Pictures paired with source code:
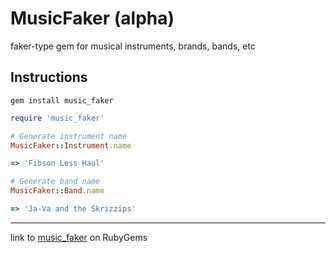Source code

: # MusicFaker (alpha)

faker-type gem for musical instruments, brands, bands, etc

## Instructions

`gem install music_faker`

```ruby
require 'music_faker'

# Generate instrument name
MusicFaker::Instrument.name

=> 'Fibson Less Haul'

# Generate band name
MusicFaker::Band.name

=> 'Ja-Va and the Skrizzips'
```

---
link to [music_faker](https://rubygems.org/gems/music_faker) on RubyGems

> _YOUR GOAL_: Please list every line of the records that contains "name".

> _RESPONSE AREA_:
# Generate instrument name
MusicFaker::Instrument.name
# Generate band name
MusicFaker::Band.name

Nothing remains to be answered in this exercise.